[Start of section]

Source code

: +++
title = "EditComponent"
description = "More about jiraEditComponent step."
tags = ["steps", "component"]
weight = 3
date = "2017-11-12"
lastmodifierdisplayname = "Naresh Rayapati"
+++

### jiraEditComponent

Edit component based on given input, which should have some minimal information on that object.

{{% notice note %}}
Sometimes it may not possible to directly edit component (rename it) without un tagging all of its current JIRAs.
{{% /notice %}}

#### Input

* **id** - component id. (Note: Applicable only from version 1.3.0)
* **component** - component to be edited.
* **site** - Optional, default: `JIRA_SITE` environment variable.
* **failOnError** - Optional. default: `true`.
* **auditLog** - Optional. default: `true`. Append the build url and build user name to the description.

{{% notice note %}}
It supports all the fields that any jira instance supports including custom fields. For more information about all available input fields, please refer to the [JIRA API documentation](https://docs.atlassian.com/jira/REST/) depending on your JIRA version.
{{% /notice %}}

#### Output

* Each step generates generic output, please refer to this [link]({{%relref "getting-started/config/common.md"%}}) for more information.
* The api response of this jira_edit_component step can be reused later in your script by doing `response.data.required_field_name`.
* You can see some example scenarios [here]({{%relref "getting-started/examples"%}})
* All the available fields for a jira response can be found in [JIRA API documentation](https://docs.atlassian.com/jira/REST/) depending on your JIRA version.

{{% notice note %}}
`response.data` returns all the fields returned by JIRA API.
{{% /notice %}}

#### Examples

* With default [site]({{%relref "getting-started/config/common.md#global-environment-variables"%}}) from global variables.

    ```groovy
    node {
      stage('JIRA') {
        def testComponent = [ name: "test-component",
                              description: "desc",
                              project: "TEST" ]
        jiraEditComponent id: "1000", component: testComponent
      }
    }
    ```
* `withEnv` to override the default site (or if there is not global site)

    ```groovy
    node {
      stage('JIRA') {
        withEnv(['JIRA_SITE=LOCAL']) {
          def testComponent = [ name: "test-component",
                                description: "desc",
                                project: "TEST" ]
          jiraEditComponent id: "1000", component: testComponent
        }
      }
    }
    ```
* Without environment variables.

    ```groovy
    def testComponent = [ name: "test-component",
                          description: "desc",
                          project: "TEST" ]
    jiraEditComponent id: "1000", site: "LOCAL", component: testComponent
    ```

[End of section]

EXERCISE INSTRUCTIONS
What you output must match the lines from the beginning of the material through the line with "from version 1.3.0)" exactly, both ends included.

RESPONSE
Source code

: +++
title = "EditComponent"
description = "More about jiraEditComponent step."
tags = ["steps", "component"]
weight = 3
date = "2017-11-12"
lastmodifierdisplayname = "Naresh Rayapati"
+++

### jiraEditComponent

Edit component based on given input, which should have some minimal information on that object.

{{% notice note %}}
Sometimes it may not possible to directly edit component (rename it) without un tagging all of its current JIRAs.
{{% /notice %}}

#### Input

* **id** - component id. (Note: Applicable only from version 1.3.0)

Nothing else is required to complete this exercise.